Because we have learned about reroutes the hard way in the past, we had checked the website for reroutes just before we left and this was not mentioned. Furthermore, there is no information about where to go instead. We have hiked 888 kilometres and are only six kilometres from our destination and with no warning, someone has decided we can go no further. I feel like crying, and then I feel angry. We have come too far to be turned away now. After a few minutes of hesitation, we decide that in the absence of any information about an alternate route to Tobermory we have no choice but to push on.
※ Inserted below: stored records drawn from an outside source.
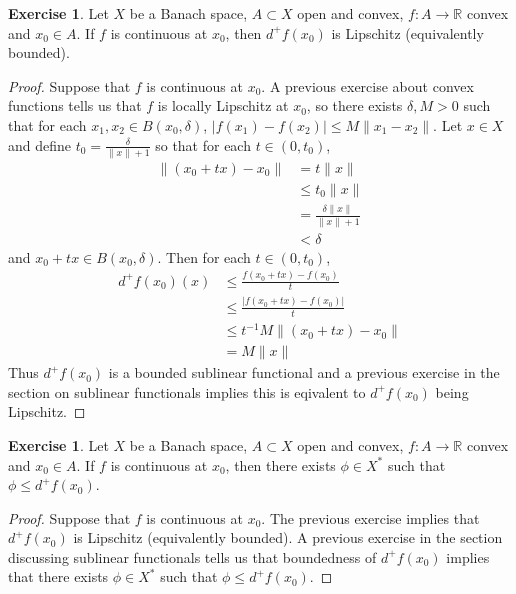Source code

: \documentclass[12pt]{amsart}
\theoremstyle{definition}
\newtheorem{ex}[definition]{Exercise}
\newcommand{\del}{\delta}
\newcommand{\R}{\mathbb{R}}
\DeclareMathOperator*{\0}{\mbf{0}}
\DeclareMathOperator*{\1}{\mbf{1}}
\newcommand{\lex}[1]{\label{ex:#1}}
\begin{document}
	\begin{ex} \lex{}
	Let $X$ be a Banach space, $A \subset X$ open and convex, $f:A \rightarrow \R$ convex and $x_0 \in A$. If $f$ is continuous at $x_0$, then $d^+f(x_0)$ is Lipschitz (equivalently bounded). 
	\end{ex}	
	
	\begin{proof}
	Suppose that $f$ is continuous at $x_0$. A previous exercise about convex functions tells us that $f$ is locally Lipschitz at $x_0$, so there exists $\del,M >0$ such that for each $x_1, x_2 \in B(x_0, \del)$, $|f(x_1) - f(x_2)| \leq M\|x_1 - x_2\|$. Let $x \in X$ and define $t_0 = \frac{\del}{\|x\| + 1}$ so that for each $t \in (0, t_0)$,
	\begin{align*}
	\|(x_0 +tx) - x_0\|
	& = t\|x\| \\
	& \leq t_0 \| x\| \\
	&= \frac{\del \| x\|}{\|x\| + 1} \\
	& < \del
	\end{align*}  
	and $x_0 +tx \in B(x_0, \del)$.
	Then for each $t \in (0, t_0)$, 
	\begin{align*}
	d^+f(x_0)(x) 
	& \leq \frac{f(x_0 + tx) - f(x_0)}{t} \\
	& \leq \frac{|f(x_0 + tx) - f(x_0)|}{t} \\
	& \leq t^{-1}M \| (x_0 + tx) - x_0\| \\
	&= M\|x\|
	\end{align*}
	Thus $d^+f(x_0)$ is a bounded sublinear functional and  a previous exercise in the section on sublinear functionals implies this is eqivalent to $d^+f(x_0)$ being Lipschitz.
	\end{proof}
	
	\begin{ex} \lex{}
	Let $X$ be a Banach space, $A \subset X$ open and convex, $f:A \rightarrow \R$ convex and $x_0 \in A$. If $f$ is continuous at $x_0$, then there exists $\phi \in X^*$ such that $\phi \leq d^+f(x_0)$.
	\end{ex}	
	
	\begin{proof}
	Suppose that $f$ is continuous at $x_0$. The previous exercise implies that $d^+f(x_0)$ is Lipschitz (equivalently bounded). A previous exercise in the section discussing sublinear functionals tells us that boundedness of $d^+f(x_0)$ implies that there exists $\phi \in X^*$ such that $\phi \leq d^+f(x_0)$.
	\end{proof}
	
\end{document}
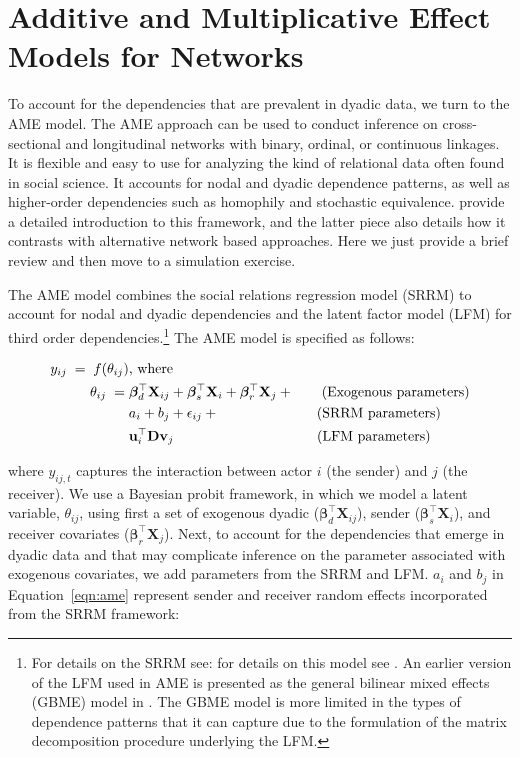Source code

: \section{\textbf{Additive and Multiplicative Effect Models for Networks}}

To account for the dependencies that are prevalent in dyadic data, we turn to the AME model. The AME approach can be used to conduct inference on cross-sectional and longitudinal networks with binary, ordinal, or continuous linkages. It is flexible and easy to use for analyzing the kind of relational data often found in social science. It accounts for nodal and dyadic dependence patterns, as well as higher-order dependencies such as homophily and stochastic equivalence. \citet{hoff:2015:arxiv,minhas:etal:2016:arxiv} provide a detailed introduction to this framework, and the latter piece also details how it contrasts with alternative network based approaches. Here we just provide a brief review and then move to a simulation exercise.

The AME model combines the social relations regression model (SRRM) to account for nodal and dyadic dependencies and the latent factor model (LFM) for third order dependencies.\footnote{For details on the SRRM see: for details on this model see \citet{li:loken:2002,dorff:minhas:2016}. An earlier version of the LFM used in AME is presented as the general bilinear mixed effects (GBME) model in \citet{hoff:ward:2004}. The GBME model is more limited in the types of dependence patterns that it can capture due to the formulation of the matrix decomposition procedure underlying the LFM.} The AME model is specified as follows:

\begin{align}
	\begin{aligned}
		y_{ij} \;=\; f(\theta_{ij}) &\text{, where } \\
		\theta_{ij} \;=\;& \bm\beta_{d}^{\top} \mathbf{X}_{ij} + \bm\beta_{s}^{\top} \mathbf{X}_{i} + \bm\beta_{r}^{\top} \mathbf{X}_{j} + \text{\qquad(Exogenous parameters)} \\
		& a_{i} + b_{j} + \epsilon_{ij} + \text{\qquad\qquad\qquad\quad(SRRM parameters)} \\
		& \textbf{u}_{i}^{\top} \textbf{D} \textbf{v}_{j}  \text{\qquad\qquad\qquad\qquad\qquad\;(LFM parameters)} \\ 
	\label{eqn:ame}
	\end{aligned}
\end{align}

where $y_{ij,t}$ captures the interaction between actor $i$ (the sender) and $j$ (the receiver). We use a Bayesian probit framework, in which we model a latent variable, $\theta_{ij}$, using first a set of exogenous dyadic ($\bm\beta_{d}^{\top} \mathbf{X}_{ij}$), sender ($\bm\beta_{s}^{\top} \mathbf{X}_{i}$), and receiver covariates ($\bm\beta_{r}^{\top} \mathbf{X}_{j}$). Next, to account for the dependencies that emerge in dyadic data and that may complicate inference on the parameter associated with exogenous covariates, we add parameters from the SRRM and LFM. $a_{i}$ and $b_{j}$ in Equation~\ref{eqn:ame} represent sender and receiver random effects incorporated from the SRRM framework:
This is contrary to our normal ethic but we move quickly and we pass through, surmising as we go that the section that is actually closed is probably no more than 500 metres – yet nearly five kilometres of trail are blocked. This is frustrating and disappointing. Later we learn that the trail closure did not actually go into effect until days after we were there, and ironically, the landowner who forced the closure of the trail claims on her luxury estate’s website that she is devoted to the Bruce Peninsula Biosphere Association, the Niagara Escarpment World Biosphere Reserve and the Bruce Resource Land Stewardship. If this is what love for nature looks like, it sure is a funny way to show it.
With less than two kilometres to go, we enter the last little section of Bruce Peninsula National Park. Ironically, the trail ends in Tobermory much like it began in Queenston: wide, manicured and well-travelled. If the whole trail was this level, hiking an end-to-end would be easy! That’s how we got tricked into starting five years ago!
It starts to rain and we pull out our pack covers for the final push. At the National Park Visitor Centre Ben, Simon and Jacob climb the observation tower. How do they have energy to do this?!?!
The visitor centre has a fake stile (Ben climbs that too), interpretive signage and an end-to-end display. The magnitude of our accomplishment is beginning to sink in.
When we reach the cairn it is almost anti-climactic. We knew it was just a pile of rocks, but we walk up and take a few pictures, with Ben climbing on top of the cairn to recreate his pose from the first hike, and that’s it. We’re done. No band, no fireworks, no one notices.
But Elza has made a dinner reservation for us at the Crowsnest, and we are very happy to a) be dry, b) be indoors, c) be sitting on real chairs, and d) have hot food and cold beer put in front of us. It’s surreal, but we have done it – hiked the entire Bruce Trail. We told Ben we would get him to Tobermory before he went off to university and now, with only two weeks to spare, we’ve done it!
We make the other almost end-to-enders (Harold and Janette, Madeleine and Kent) promise that they will invite us to their final hikes and their victory parties. This is a great way to guarantee future hikes.
This is an area that is so incredibly beautiful, and there are vistas that can only be seen by the traveller who ventures out on foot. There are fewer people who have hiked the entire Bruce Trail than have summited Everest, and we are among that small group of outdoor adventurers who have completed our quest. That’s the funny thing – we are ordinary people who have done an ordinary thing – gone for a hike on a Sunday afternoon. If we can do it, so can you.
Here are a few more photos from the last day. (Thank you, Janette and Madeleine.)
|Can you spot the rattlesnake?|
|A better shot than the snake shot -- it's easier, and safer, to get close to a toad.|
Now that we’ve finished, there are so many things for which I am grateful:
- For the strength and health to complete a journey like this
- For the incredible beauty of the rocks and trees and sky and water
- For the many donors, landowners and volunteers who make the Bruce Trail the national treasure that it is
- For the many hours of safe travel back and forth to the various day hike start and end points
- For the planning and logistics that made this all possible
- But most of all, for the family and friends who were part of the adventure. You are the joy in my journey.